What should be done: If attacks are short but very severe and especially around the eye, it may be cluster headache, not migraine.
3. Can cluster headache completely heal?
There is no definitive cure for cluster headache, but with correct treatment, the disease can be completely controlled.
100% oxygen therapy and sumatriptan injection during attack are the most effective methods.
Verapamil is the first choice medication for preventing cluster periods; lithium can be used in chronic cases.
Among new generation treatments, CGRP-targeted drugs (e.g., galcanezumab) also show promising results.
What should be done: Treatment should definitely be planned personally by a neurology specialist.
4. Why are alcohol and smoking such effective triggers in cluster headache?
Most cluster headache patients are smokers and alcohol, especially during cluster periods, can trigger the attack within minutes.
Alcohol dilates blood vessels and increases histamine release. Smoking affects brain chemistry by disrupting the balance mechanisms of the hypothalamus.

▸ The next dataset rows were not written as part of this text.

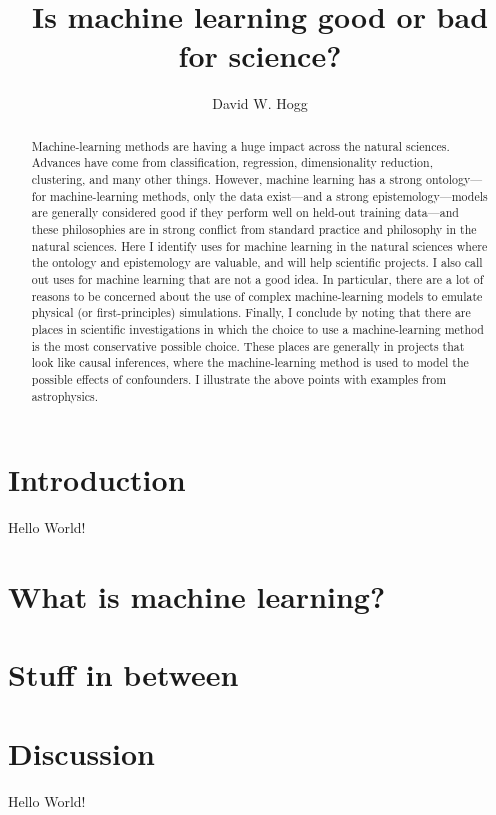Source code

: \documentclass[modern]{aastex631}
\begin{document}
\title{Is machine learning good or bad for science?}

\author{David W. Hogg}

\begin{abstract}\noindent %
  Machine-learning methods are having a huge impact across the natural sciences.
  Advances have come from classification, regression, dimensionality reduction, clustering, and many other things.
  However, machine learning has a strong ontology---for machine-learning methods, only the data exist---and a strong epistemology---models are generally considered good if they perform well on held-out training data---and these philosophies are in strong conflict from standard practice and philosophy in the natural sciences.
  Here I identify uses for machine learning in the natural sciences where the ontology and epistemology are valuable, and will help scientific projects.
  I also call out uses for machine learning that are not a good idea.
  In particular, there are a lot of reasons to be concerned about the use of complex machine-learning models to emulate physical (or first-principles) simulations.
  Finally, I conclude by noting that there are places in scientific investigations in which the choice to use a machine-learning method is the most conservative possible choice.
  These places are generally in projects that look like causal inferences, where the machine-learning method is used to model the possible effects of confounders.
  I illustrate the above points with examples from astrophysics.
\end{abstract}

\section{Introduction}\label{sec:intro}

Hello World!

\section{What is machine learning?}\label{sec:what}

\section{Stuff in between}\label{sec:stuff}

\section{Discussion}\label{sec:discussion}

Hello World!

{}

\end{document}
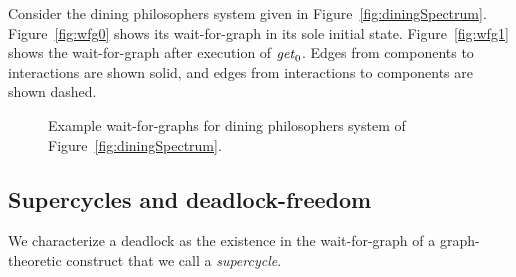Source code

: 
Consider the dining philosophers system given in Figure~\ref{fig:diningSpectrum}.  Figure~\ref{fig:wfg0} shows its
wait-for-graph in its sole initial state.  Figure~\ref{fig:wfg1} shows the wait-for-graph after execution of $\mathit{get}_0$.
Edges from components to interactions are shown solid, and edges from interactions to components are shown dashed.

\begin{figure*}[ht]
  \begin{center}
       \quad
      \caption{Example wait-for-graphs for dining philosophers system of Figure~\ref{fig:diningSpectrum}.}
       \label{fig:wfg}
  \end{center}
\end{figure*}





\subsection{Supercycles and deadlock-freedom}

We characterize a deadlock as the existence in the wait-for-graph of a
graph-theoretic construct that we call a {\em supercycle}.

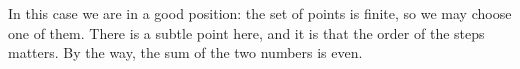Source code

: In this case we are in a good position: the set of points is finite, so we may choose one of them.
There is a subtle point here, and it is that the order of the steps matters.
By the way, the sum of the two numbers is even.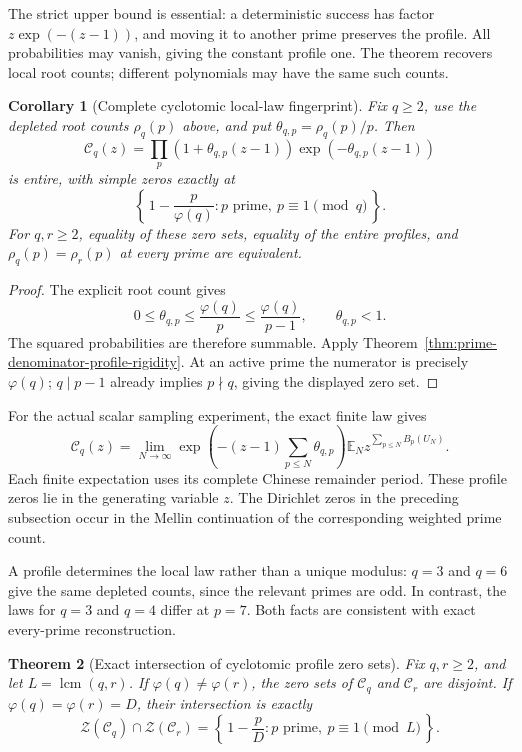 \documentclass[11pt]{article}
\newtheorem{theorem}{Theorem}[section]
\newtheorem{corollary}[theorem]{Corollary}
\theoremstyle{definition}
\begin{document}
The strict upper bound is essential: a deterministic success has factor
$z\exp(-(z-1))$, and moving it to another prime preserves the profile.
All probabilities may vanish, giving the constant profile one.
The theorem recovers local root counts; different polynomials may have
the same such counts.

\begin{corollary}[Complete cyclotomic local-law fingerprint]
\label{cor:cyclotomic-profile-fingerprint}
Fix $q\ge2$, use the depleted root counts $\rho_q(p)$ above, and put
$\theta_{q,p}=\rho_q(p)/p$. Then
\[
 \mathcal C_q(z)=
 \prod_p(1+\theta_{q,p}(z-1))
             \exp(-\theta_{q,p}(z-1))
\]
is entire, with simple zeros exactly at
\[
 \left\{\,1-\frac{p}{\varphi(q)}:
          p\text{ prime},\ p\equiv1\pmod q\,\right\}.
\]
For $q,r\ge2$, equality of these zero sets, equality of the entire
profiles, and $\rho_q(p)=\rho_r(p)$ at every prime are equivalent.
\end{corollary}

\begin{proof}
The explicit root count gives
\[
 0\le\theta_{q,p}\le\frac{\varphi(q)}p
       \le\frac{\varphi(q)}{p-1},\qquad \theta_{q,p}<1.
\]
The squared probabilities are therefore summable. Apply
Theorem~\ref{thm:prime-denominator-profile-rigidity}.
At an active prime the numerator is precisely $\varphi(q)$;
$q\mid p-1$ already implies $p\nmid q$, giving the displayed zero set.
\end{proof}

For the actual scalar sampling experiment, the exact finite law gives
\[
 \mathcal C_q(z)=\lim_{N\to\infty}
  \exp\!\left(-(z-1)\sum_{p\le N}\theta_{q,p}\right)
  \mathbb E_N z^{\sum_{p\le N}B_p(U_N)} .
\]
Each finite expectation uses its complete Chinese remainder period.
These profile zeros lie in the generating variable $z$. The Dirichlet
zeros in the preceding subsection occur in the Mellin continuation of
the corresponding weighted prime count.

A profile determines the local law rather than a unique modulus:
$q=3$ and $q=6$ give the same depleted counts, since the relevant primes
are odd. In contrast, the laws for $q=3$ and $q=4$ differ at $p=7$.
Both facts are consistent with exact every-prime reconstruction.

\begin{theorem}[Exact intersection of cyclotomic profile zero sets]
\label{thm:cyclotomic-profile-common-zeros}
Fix $q,r\ge2$, and let $L=\operatorname{lcm}(q,r)$.
If $\varphi(q)\ne\varphi(r)$, the zero sets of $\mathcal C_q$
and $\mathcal C_r$ are disjoint.
If $\varphi(q)=\varphi(r)=D$, their intersection is exactly
\[
 \mathcal Z(\mathcal C_q)\cap\mathcal Z(\mathcal C_r)
 =\left\{\,1-\frac pD:
                 p\text{ prime},\ p\equiv1\pmod L\,\right\}.
\]
\end{theorem}
\end{document}
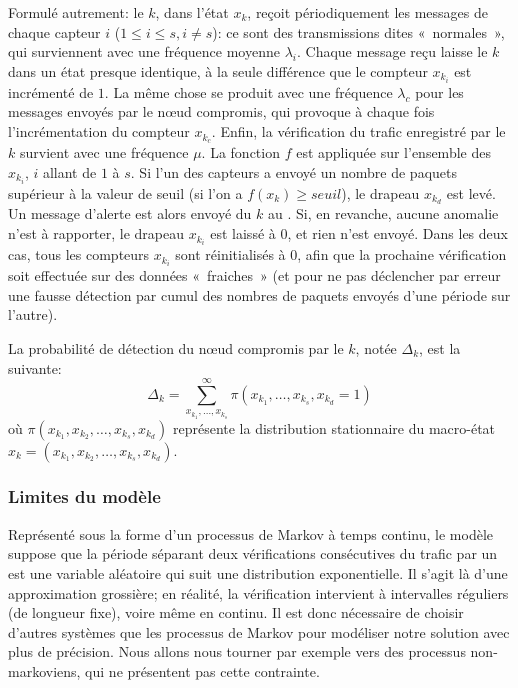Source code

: \bigskip
Formulé autrement: le \cn $k$, dans l'état $x_k$, reçoit périodiquement les messages de chaque capteur $i$ ($1\leq i\leq s, i\!\neq\!s$): ce sont des transmissions dites «~normales~», qui surviennent avec une fréquence moyenne $\lambda_i$.
Chaque message reçu laisse le \cn $k$ dans un état presque identique, à la seule différence que le compteur $x_{k_i}$ est incrémenté de $1$.
La même chose se produit avec une fréquence $\lambda_c$ pour les messages envoyés par le nœud compromis, qui provoque à chaque fois l'incrémentation du compteur $x_{k_c}$.
Enfin, la vérification du trafic enregistré par le \cn $k$ survient avec une fréquence $\mu$.
La fonction $f$ est appliquée sur l'ensemble des $x_{k_i}$, $i$ allant de $1$ à $s$.
Si l'un des capteurs a envoyé un nombre de paquets supérieur à la valeur de seuil (\cad si l'on a $f(x_k)\geq \mathit{seuil}$), le drapeau $x_{k_d}$ est levé.
Un message d'alerte est alors envoyé du \cn $k$ au \ch.
Si, en revanche, aucune anomalie n'est à rapporter, le drapeau $x_{k_i}$ est laissé à $0$, et rien n'est envoyé.
Dans les deux cas, tous les compteurs $x_{k_i}$ sont réinitialisés à $0$, afin que la prochaine vérification soit effectuée sur des données «~fraiches~» (et pour ne pas déclencher par erreur une fausse détection par cumul des nombres de paquets envoyés d'une période sur l'autre).

La probabilité de détection du nœud compromis par le \cn $k$, notée $\Delta_k$, est la suivante:
\[\Delta_k=\sum_{x_{k_1},\dots,x_{k_s}}^\infty\pi(x_{k_1},\dots,x_{k_s},x_{k_d}=1)\]
où $\pi(x_{k_1},x_{k_2},\dots,x_{k_{s}},x_{k_d})$ représente la distribution stationnaire du macro-état $x_k\!=\!(x_{k_1},x_{k_2},\dots,x_{k_{s}},x_{k_d})$.

        \subsubsection{Limites du modèle}
Représenté sous la forme d'un processus de Markov à temps continu, le modèle suppose que la période séparant deux vérifications consécutives du trafic par un \cn est une variable aléatoire qui suit une distribution exponentielle.
Il s'agit là d'une approximation grossière; en réalité, la vérification intervient à intervalles réguliers (de longueur fixe), voire même en continu.
Il est donc nécessaire de choisir d'autres systèmes que les processus de Markov pour modéliser notre solution avec plus de précision.
Nous allons nous tourner par exemple vers des processus non-markoviens, qui ne présentent pas cette contrainte.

What should be done: During the cluster period, alcohol should be completely avoided, and smoking should definitely be quit.
5. Why does cluster headache usually start at night?
Cluster headache generally occurs between 1-3 AM at night. This results from rhythm disorder in the hypothalamus region that directs the brain’s “biological clock.”
When falling asleep, melatonin and serotonin levels change, causing the trigeminal nerve system to become sensitized.
Attacks generally start during REM sleep and therefore patients wake with pain.
What should be done: Establishing regular sleep habits and keeping night oxygen therapy ready can reduce attack frequency.